Consumers of novel nicotine and the public-health world are pulling in different, though not always diametrically opposed, directions. And I’m not only talking here about novel nicotine’s opponents in public health; I’m also talking about those who support or at least tolerate it. For them the benefit of the products is, of course, a reduction in smoking. And that is indeed a benefit at an individual level for consumers, too – even a prime motivator for some. But for many, their strongest motivation is subtly different: to continue consuming nicotine. It’s clear that this group sees this sector as producing what we might call “nicotine continuation products”, not “smoking cessation products”. The gap in perceptions is not unbridgeable (and to be fair, some in the public health field do try very hard to embrace the consumer perspective), but it demands a difficult balancing act by the industry, and it contributes to those confused worries over nicotine.
“Them” and “us” exist. Product categories and brands may come and go, laws may change, superficial consumer tastes may shift (even if I’d argue that the fundamental ones don’t). But individual, and to a large extent institutional, stakeholders rarely change their views substantively on the key question of whether novel nicotine is, on balance, a public-health negative or positive.

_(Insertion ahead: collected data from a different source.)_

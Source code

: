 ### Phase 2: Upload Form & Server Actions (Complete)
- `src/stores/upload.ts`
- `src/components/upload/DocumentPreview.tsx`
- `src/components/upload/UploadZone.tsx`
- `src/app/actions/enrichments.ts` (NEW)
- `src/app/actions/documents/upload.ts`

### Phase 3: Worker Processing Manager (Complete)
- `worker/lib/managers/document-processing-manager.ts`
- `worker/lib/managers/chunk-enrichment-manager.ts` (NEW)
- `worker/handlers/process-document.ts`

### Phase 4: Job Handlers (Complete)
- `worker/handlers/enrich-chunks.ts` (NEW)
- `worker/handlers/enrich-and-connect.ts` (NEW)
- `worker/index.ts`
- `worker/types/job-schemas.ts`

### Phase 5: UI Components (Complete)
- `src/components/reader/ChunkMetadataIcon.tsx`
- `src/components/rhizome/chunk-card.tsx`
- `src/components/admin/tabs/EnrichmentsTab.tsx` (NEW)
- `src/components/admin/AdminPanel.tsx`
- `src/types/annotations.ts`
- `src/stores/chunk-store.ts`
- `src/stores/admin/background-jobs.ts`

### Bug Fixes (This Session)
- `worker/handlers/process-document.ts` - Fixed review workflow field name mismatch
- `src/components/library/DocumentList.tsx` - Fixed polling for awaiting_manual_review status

The kids are always with us. Indeed, I’ve been saying – and only half-flippantly – at conferences and in interviews lately that even if there was not a single under-age nicotine user in the world, we’d collectively have to invent one (or a few hundred thousand) to worry about. The serious point here is that concern over the protection of minors seems to bear no direct relation to actual use by, or risk to, minors. When did you last hear someone say, “We can worry about teen vaping less now because the rate has gone down”? It has taken on a life of its own, become an absolute imperative on its own, regardless of how the problem of under-age use relates in scale to the benefits of adult use. There is realistically very little chance of that changing, and it also illustrates one of the biggest truths about the novel nicotine debate: perception and belief are what really matter, and the loudest voices are the ones that get heard.

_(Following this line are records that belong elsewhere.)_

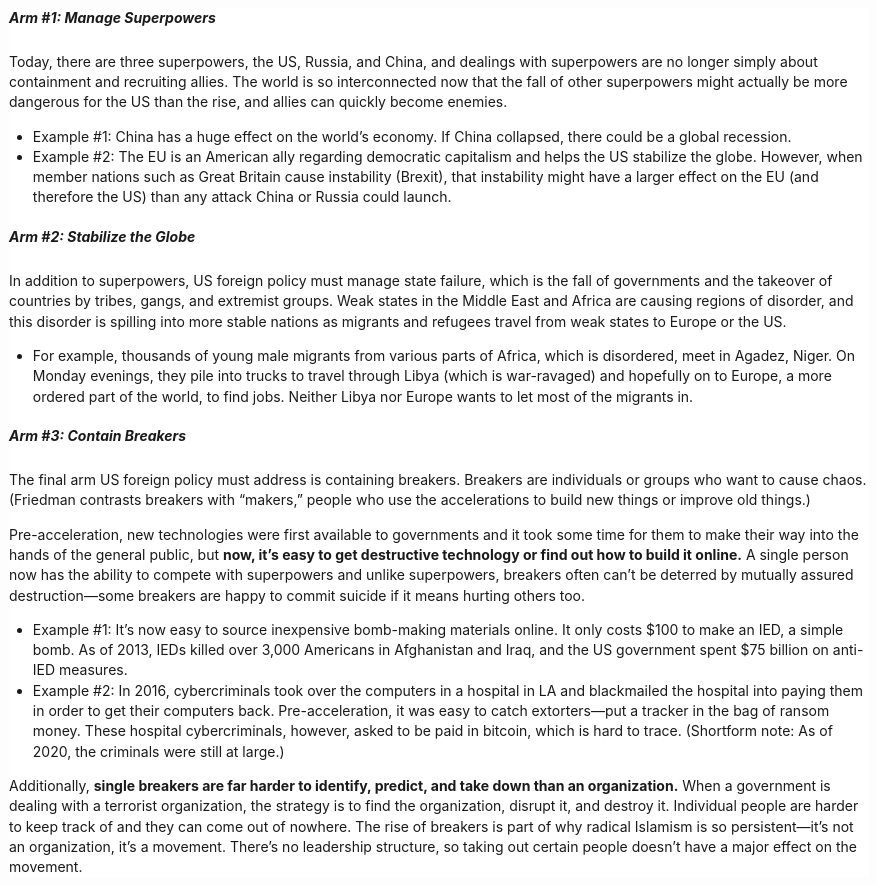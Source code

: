 ##### Arm #1: Manage Superpowers

Today, there are three superpowers, the US, Russia, and China, and dealings with superpowers are no longer simply about containment and recruiting allies. The world is so interconnected now that the fall of other superpowers might actually be more dangerous for the US than the rise, and allies can quickly become enemies.

  * Example #1: China has a huge effect on the world’s economy. If China collapsed, there could be a global recession.
  * Example #2: The EU is an American ally regarding democratic capitalism and helps the US stabilize the globe. However, when member nations such as Great Britain cause instability (Brexit), that instability might have a larger effect on the EU (and therefore the US) than any attack China or Russia could launch.



##### Arm #2: Stabilize the Globe

In addition to superpowers, US foreign policy must manage state failure, which is the fall of governments and the takeover of countries by tribes, gangs, and extremist groups. Weak states in the Middle East and Africa are causing regions of disorder, and this disorder is spilling into more stable nations as migrants and refugees travel from weak states to Europe or the US.

  * For example, thousands of young male migrants from various parts of Africa, which is disordered, meet in Agadez, Niger. On Monday evenings, they pile into trucks to travel through Libya (which is war-ravaged) and hopefully on to Europe, a more ordered part of the world, to find jobs. Neither Libya nor Europe wants to let most of the migrants in.



##### Arm #3: Contain Breakers

The final arm US foreign policy must address is containing breakers. Breakers are individuals or groups who want to cause chaos. (Friedman contrasts breakers with “makers,” people who use the accelerations to build new things or improve old things.)

Pre-acceleration, new technologies were first available to governments and it took some time for them to make their way into the hands of the general public, but **now, it’s easy to get destructive technology or find out how to build it online.** A single person now has the ability to compete with superpowers and unlike superpowers, breakers often can’t be deterred by mutually assured destruction—some breakers are happy to commit suicide if it means hurting others too.

  * Example #1: It’s now easy to source inexpensive bomb-making materials online. It only costs $100 to make an IED, a simple bomb. As of 2013, IEDs killed over 3,000 Americans in Afghanistan and Iraq, and the US government spent $75 billion on anti-IED measures.
  * Example #2: In 2016, cybercriminals took over the computers in a hospital in LA and blackmailed the hospital into paying them in order to get their computers back. Pre-acceleration, it was easy to catch extorters—put a tracker in the bag of ransom money. These hospital cybercriminals, however, asked to be paid in bitcoin, which is hard to trace. (Shortform note: As of 2020, the criminals were still at large.)



Additionally, **single breakers are far harder to identify, predict, and take down than an organization.** When a government is dealing with a terrorist organization, the strategy is to find the organization, disrupt it, and destroy it. Individual people are harder to keep track of and they can come out of nowhere. The rise of breakers is part of why radical Islamism is so persistent—it’s not an organization, it’s a movement. There’s no leadership structure, so taking out certain people doesn’t have a major effect on the movement.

There is hatred. We might like to pretend otherwise, but the inescapable reality is that some supporters of novel nicotine from the public health sphere, some opponents in the same field, and occasional consumers don’t just disagree with the other side, they loathe and despise them (and sometimes they hate Big Tobacco, too). This does not bode well for the chances of compromise.
But there is also hope for those who want to see novel nicotine products continue to replace smoking, and it lies in the simplest of graphs: user numbers over the years. Despite the arguing, the scaremongering and the often unsatisfactory legal regimes, individual consumers clearly do want these alternatives, and are acting on their desires, whatever anyone else says.